Closed JulesBelveze closed 3 years ago

JulesBelveze commented 3 years ago

Hi guys, First of all, thanks a lot for the cool repo 😄

I have implemented a [TD-BERT](Target-Dependent Sentiment Classification with BERT) and used the AEN-BERT from your repo and in both cases I ran into the same problem: it seems like the model gets biased towards entities.

Training on my custom dataset went well achieving a f1-score of 0.84 in one case and 0.86 in the other.

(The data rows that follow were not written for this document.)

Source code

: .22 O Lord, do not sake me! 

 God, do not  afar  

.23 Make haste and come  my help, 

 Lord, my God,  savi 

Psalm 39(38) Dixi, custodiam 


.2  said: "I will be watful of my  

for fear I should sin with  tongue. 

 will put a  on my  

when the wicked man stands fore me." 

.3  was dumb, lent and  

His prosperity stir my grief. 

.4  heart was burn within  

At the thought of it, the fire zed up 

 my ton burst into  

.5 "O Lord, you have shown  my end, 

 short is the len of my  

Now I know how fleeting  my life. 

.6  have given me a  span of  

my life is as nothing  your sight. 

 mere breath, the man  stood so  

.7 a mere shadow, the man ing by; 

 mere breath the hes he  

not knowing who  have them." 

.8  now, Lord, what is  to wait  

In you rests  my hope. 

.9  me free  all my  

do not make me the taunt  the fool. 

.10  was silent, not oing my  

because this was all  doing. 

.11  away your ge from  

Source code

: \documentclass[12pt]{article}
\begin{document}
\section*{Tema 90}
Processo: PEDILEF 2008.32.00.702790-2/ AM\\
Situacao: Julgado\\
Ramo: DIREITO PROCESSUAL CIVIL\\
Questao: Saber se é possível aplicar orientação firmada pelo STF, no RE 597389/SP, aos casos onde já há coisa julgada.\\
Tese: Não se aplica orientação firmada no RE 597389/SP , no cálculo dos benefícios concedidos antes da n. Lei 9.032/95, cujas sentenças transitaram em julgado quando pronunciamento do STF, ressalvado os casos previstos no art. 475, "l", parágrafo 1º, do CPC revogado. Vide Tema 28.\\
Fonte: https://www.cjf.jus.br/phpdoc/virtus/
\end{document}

However, by running a bunch of examples trough the models it seems like the model outputs depends a lot on the examples it has been trained on and kindda overfits. For example if I ran the model on:

"sentence": "Microsoft is delayed with the Xbox 480",
"target": "Microsoft"
output probs:
[0.11, 0.10, 0.79]

which is a pretty bad prediction. And if I replace Microsoft by another random entity let's say Koeze I get the following probs: 0.16, 0.31, 0.53.

I went through my training set and it happened that there are a majority of positive samples for both entities.

Do you have any idea on how I could potentially prevent the model from "overfitting" and getting biased?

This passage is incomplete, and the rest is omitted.